→ PROVIDED INFORMATION
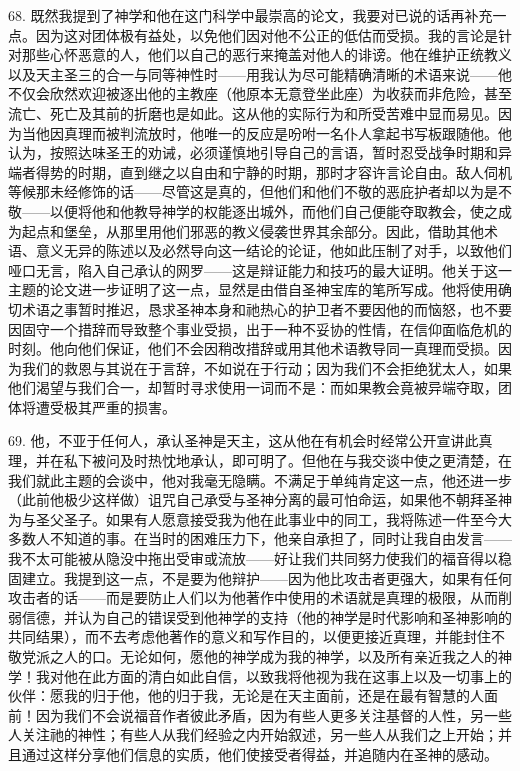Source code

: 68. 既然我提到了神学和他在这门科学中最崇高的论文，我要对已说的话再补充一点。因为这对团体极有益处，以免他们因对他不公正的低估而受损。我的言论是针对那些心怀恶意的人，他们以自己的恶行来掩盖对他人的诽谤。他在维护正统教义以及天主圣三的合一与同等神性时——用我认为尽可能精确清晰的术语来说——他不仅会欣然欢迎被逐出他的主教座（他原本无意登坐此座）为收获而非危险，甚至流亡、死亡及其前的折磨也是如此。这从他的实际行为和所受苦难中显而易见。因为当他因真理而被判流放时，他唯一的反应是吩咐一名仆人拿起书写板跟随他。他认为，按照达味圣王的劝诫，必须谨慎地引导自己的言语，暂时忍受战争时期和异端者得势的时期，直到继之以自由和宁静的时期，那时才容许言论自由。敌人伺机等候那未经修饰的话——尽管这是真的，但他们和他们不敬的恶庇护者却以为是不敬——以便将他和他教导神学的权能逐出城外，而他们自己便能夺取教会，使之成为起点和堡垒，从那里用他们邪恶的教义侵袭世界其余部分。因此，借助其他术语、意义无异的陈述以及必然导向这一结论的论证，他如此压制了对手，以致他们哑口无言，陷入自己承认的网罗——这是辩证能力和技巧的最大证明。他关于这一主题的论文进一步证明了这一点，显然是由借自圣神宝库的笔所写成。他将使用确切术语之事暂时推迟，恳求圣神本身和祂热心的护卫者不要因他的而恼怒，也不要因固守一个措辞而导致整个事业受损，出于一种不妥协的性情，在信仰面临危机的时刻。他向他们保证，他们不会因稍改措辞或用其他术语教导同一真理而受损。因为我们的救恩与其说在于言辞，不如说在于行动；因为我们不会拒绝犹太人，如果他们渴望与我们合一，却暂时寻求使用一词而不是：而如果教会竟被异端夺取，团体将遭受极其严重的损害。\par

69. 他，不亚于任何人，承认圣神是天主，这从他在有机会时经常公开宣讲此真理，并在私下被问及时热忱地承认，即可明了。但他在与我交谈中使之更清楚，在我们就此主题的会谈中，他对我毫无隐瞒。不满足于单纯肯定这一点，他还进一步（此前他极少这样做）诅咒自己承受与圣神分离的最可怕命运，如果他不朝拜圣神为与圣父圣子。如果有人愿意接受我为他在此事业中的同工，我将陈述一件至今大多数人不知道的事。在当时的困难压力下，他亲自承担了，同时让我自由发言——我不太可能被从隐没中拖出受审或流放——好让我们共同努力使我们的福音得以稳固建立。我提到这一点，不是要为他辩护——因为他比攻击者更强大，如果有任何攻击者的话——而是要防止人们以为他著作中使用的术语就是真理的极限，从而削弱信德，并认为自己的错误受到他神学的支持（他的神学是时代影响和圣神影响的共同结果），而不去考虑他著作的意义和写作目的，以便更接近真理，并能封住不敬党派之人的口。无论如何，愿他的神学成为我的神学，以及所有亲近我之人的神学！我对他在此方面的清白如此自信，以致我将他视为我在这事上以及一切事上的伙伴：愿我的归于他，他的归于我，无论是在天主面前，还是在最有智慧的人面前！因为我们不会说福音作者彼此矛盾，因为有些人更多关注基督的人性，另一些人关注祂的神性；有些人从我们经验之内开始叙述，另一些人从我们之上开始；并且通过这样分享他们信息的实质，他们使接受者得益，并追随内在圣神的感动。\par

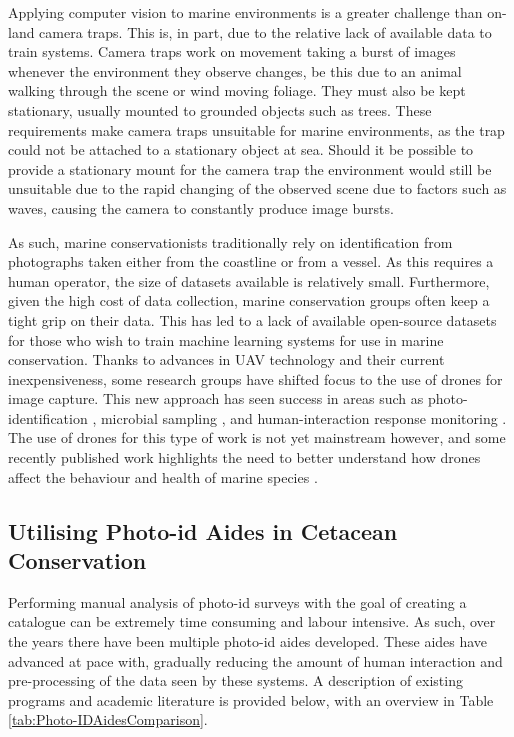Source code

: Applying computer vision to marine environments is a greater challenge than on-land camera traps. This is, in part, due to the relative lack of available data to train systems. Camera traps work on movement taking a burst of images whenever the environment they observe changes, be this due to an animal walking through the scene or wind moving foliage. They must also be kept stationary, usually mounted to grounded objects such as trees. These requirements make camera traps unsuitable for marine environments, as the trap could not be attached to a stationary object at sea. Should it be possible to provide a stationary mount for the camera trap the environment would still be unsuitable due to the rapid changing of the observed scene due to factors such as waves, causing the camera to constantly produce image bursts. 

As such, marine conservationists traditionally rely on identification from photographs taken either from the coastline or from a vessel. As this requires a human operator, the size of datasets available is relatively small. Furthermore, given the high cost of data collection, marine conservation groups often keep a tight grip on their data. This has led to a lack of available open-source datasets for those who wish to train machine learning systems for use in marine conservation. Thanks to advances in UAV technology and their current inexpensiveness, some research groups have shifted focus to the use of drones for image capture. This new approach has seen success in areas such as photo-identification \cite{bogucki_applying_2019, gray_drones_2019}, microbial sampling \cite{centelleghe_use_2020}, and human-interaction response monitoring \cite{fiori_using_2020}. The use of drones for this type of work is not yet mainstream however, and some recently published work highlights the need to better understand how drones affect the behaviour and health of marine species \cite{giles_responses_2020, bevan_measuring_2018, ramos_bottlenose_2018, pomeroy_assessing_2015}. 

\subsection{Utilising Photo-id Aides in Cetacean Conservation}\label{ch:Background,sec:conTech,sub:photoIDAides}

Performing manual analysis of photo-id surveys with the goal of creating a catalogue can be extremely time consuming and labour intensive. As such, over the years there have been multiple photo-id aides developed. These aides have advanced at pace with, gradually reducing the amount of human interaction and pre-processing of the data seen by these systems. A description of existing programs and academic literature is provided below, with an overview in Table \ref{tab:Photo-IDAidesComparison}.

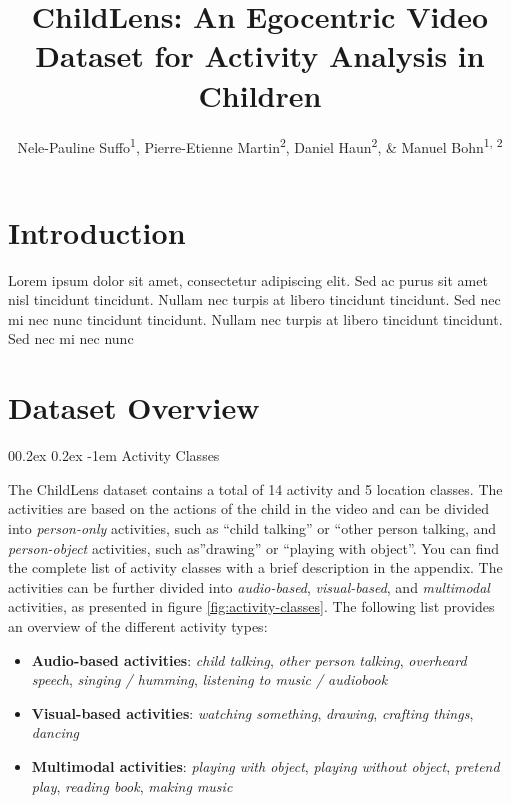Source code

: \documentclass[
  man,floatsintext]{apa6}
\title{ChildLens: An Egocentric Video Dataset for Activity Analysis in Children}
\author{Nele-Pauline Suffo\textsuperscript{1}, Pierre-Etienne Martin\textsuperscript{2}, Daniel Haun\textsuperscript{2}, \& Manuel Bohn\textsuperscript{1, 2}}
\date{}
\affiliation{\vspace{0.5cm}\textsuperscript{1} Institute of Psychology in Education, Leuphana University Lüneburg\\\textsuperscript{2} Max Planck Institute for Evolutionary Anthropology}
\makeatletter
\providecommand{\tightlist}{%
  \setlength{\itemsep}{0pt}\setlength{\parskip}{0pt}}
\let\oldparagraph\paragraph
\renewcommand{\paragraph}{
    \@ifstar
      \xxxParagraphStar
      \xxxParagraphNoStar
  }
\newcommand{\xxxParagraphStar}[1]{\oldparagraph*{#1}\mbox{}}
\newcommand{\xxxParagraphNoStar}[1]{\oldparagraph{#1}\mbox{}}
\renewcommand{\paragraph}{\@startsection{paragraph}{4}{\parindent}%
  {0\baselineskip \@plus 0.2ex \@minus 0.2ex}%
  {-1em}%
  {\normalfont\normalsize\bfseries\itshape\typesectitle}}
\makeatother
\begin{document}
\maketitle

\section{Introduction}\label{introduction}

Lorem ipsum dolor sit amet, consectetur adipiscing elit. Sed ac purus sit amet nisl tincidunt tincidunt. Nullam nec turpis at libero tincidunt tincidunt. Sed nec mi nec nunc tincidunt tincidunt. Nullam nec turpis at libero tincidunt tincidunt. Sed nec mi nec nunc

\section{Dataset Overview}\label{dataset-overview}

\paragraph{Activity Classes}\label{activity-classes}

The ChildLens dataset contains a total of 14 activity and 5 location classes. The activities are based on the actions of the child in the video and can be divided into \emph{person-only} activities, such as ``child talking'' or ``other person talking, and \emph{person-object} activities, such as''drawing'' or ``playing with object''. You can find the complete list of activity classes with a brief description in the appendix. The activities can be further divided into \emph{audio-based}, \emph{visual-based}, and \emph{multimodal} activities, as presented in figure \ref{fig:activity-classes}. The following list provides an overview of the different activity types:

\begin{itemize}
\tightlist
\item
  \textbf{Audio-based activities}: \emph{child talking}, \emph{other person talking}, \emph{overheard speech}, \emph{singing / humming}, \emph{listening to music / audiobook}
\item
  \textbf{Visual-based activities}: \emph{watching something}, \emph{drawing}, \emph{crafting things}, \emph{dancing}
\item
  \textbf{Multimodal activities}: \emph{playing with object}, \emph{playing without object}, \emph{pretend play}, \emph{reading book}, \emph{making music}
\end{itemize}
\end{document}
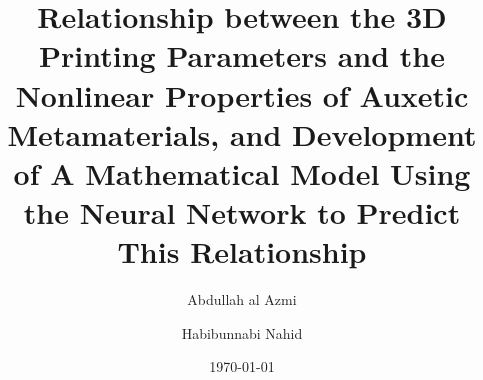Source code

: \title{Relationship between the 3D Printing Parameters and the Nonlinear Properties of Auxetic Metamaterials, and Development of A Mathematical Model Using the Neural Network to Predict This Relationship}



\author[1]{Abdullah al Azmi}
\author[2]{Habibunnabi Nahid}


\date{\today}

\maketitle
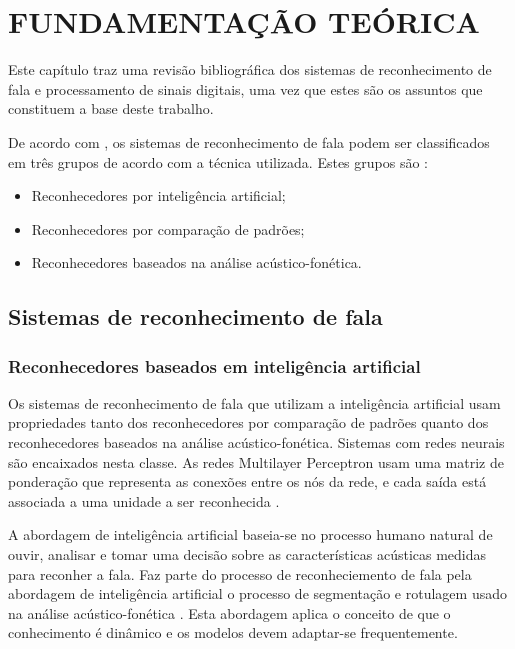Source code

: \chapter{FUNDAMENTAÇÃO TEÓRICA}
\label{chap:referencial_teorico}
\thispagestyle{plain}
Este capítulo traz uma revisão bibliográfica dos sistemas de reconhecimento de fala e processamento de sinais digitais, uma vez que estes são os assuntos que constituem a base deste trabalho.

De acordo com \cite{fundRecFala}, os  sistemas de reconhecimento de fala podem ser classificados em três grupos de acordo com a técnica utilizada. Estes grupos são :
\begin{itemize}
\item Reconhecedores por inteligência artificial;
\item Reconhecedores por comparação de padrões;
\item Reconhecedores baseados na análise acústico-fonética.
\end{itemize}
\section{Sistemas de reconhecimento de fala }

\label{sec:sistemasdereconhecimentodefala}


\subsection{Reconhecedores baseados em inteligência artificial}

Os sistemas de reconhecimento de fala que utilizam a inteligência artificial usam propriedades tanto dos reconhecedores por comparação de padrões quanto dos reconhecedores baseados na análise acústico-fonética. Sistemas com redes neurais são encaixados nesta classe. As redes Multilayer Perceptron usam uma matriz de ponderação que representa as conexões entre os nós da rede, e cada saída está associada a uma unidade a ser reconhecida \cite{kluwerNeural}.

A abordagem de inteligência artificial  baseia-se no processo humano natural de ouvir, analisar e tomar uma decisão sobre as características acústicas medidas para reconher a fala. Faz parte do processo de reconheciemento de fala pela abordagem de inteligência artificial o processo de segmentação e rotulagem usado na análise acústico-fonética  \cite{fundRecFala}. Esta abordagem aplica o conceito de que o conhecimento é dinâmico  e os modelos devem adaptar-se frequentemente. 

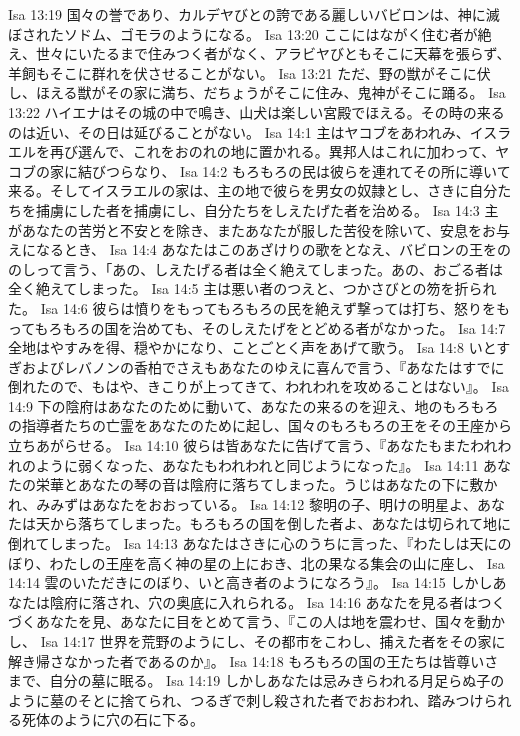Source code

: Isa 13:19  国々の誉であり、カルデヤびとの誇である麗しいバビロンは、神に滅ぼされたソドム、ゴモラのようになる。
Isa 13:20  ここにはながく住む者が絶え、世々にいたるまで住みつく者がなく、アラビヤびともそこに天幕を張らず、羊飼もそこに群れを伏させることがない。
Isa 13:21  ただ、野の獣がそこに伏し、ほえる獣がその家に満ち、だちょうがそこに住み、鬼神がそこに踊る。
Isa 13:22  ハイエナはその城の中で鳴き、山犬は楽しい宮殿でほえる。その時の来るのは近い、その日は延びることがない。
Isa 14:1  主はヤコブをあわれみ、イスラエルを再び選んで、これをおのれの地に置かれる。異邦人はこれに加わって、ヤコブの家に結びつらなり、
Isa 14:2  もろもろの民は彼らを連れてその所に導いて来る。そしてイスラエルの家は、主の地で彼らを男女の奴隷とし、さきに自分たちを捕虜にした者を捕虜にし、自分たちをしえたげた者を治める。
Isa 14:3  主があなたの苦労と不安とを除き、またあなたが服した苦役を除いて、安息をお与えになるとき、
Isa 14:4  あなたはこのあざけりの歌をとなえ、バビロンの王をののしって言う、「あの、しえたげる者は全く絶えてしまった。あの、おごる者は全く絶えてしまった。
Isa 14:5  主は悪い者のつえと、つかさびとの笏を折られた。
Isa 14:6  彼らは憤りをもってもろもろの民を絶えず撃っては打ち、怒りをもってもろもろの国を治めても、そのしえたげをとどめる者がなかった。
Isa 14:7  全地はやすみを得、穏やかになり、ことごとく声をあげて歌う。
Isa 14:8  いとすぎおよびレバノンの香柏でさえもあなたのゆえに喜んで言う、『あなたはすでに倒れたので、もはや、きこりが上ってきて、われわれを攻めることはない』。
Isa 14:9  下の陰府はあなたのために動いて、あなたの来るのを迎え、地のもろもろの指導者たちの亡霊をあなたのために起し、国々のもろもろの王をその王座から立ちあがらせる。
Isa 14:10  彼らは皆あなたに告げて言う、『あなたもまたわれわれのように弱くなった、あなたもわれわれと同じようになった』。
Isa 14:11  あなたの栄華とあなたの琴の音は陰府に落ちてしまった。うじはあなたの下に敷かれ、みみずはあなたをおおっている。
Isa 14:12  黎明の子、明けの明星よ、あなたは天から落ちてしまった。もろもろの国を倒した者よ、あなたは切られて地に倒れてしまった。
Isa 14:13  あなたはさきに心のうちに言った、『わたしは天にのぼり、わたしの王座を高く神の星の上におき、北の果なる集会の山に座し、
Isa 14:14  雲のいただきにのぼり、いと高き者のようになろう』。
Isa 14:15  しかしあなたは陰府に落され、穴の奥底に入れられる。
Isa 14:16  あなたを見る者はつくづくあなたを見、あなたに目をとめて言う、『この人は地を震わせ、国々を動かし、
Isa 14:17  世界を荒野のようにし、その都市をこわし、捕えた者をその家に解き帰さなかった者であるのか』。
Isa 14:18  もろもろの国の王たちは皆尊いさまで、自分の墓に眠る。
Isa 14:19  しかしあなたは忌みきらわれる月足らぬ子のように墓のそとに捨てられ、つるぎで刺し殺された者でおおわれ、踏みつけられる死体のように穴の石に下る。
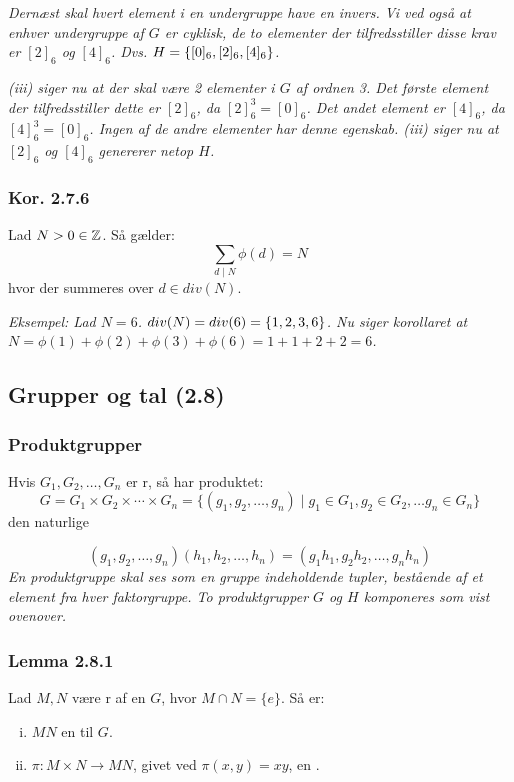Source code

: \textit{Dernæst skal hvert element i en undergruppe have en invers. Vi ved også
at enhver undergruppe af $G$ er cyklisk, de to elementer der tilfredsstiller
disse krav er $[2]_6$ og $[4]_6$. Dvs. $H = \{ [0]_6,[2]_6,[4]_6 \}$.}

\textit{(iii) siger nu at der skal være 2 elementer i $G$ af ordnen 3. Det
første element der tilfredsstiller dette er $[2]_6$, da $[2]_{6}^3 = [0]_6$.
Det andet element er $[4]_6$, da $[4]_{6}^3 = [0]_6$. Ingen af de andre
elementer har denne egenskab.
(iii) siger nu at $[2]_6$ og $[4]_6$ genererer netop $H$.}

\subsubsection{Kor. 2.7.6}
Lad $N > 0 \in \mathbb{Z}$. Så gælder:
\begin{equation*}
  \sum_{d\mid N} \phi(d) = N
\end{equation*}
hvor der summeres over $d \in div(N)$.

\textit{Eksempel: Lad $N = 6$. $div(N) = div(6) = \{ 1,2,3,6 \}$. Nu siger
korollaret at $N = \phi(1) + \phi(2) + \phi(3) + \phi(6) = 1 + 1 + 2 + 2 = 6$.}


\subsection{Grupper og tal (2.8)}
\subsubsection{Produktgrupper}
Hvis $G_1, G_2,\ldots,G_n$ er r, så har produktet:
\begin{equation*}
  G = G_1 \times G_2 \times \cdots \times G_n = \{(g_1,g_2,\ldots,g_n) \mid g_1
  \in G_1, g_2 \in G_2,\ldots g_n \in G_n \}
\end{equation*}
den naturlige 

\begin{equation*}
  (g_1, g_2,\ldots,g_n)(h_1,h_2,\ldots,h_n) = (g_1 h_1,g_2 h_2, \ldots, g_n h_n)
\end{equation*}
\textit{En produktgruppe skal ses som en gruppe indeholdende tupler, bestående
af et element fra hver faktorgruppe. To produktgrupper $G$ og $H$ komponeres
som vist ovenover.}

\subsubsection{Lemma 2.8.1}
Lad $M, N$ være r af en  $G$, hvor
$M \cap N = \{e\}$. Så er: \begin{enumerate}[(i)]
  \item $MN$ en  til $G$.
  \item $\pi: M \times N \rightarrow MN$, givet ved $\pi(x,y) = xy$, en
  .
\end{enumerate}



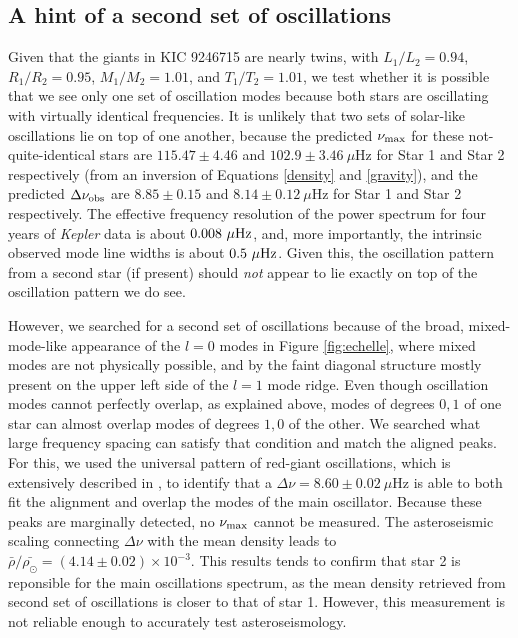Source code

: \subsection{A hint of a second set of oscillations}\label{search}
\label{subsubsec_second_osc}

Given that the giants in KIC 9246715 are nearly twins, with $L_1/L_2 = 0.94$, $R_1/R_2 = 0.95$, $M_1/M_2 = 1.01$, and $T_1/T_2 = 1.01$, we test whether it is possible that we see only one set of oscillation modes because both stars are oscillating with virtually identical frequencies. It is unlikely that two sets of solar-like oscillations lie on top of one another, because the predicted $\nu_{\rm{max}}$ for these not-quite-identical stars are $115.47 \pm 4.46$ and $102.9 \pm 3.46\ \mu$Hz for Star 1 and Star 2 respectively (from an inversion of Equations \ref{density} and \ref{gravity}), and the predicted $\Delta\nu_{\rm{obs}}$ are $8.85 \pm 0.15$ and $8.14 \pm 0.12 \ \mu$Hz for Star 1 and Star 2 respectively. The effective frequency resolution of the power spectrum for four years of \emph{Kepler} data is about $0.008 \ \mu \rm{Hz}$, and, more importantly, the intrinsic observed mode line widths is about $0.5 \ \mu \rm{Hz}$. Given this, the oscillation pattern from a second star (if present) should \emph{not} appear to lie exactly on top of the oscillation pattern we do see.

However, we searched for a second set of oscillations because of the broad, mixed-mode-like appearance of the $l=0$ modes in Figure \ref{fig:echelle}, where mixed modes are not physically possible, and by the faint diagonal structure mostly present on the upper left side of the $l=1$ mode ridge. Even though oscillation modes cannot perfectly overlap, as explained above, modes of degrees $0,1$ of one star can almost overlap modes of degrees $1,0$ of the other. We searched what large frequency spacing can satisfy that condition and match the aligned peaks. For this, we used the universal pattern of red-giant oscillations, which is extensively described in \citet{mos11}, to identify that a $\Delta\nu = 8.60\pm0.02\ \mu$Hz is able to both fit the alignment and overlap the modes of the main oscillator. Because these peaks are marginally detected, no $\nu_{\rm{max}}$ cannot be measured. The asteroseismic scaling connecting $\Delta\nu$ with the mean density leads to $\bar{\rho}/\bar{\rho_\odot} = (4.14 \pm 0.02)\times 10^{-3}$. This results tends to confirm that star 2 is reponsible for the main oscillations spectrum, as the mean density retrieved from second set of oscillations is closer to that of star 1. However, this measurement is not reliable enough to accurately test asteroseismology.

→ PROMPT
Take every line above carrying "textit" and return it.

→ THE ANSWER
: \textit{Dernæst skal hvert element i en undergruppe have en invers. Vi ved også
\textit{(iii) siger nu at der skal være 2 elementer i $G$ af ordnen 3. Det
\textit{Eksempel: Lad $N = 6$. $div(N) = div(6) = \{ 1,2,3,6 \}$. Nu siger
\textit{En produktgruppe skal ses som en gruppe indeholdende tupler, bestående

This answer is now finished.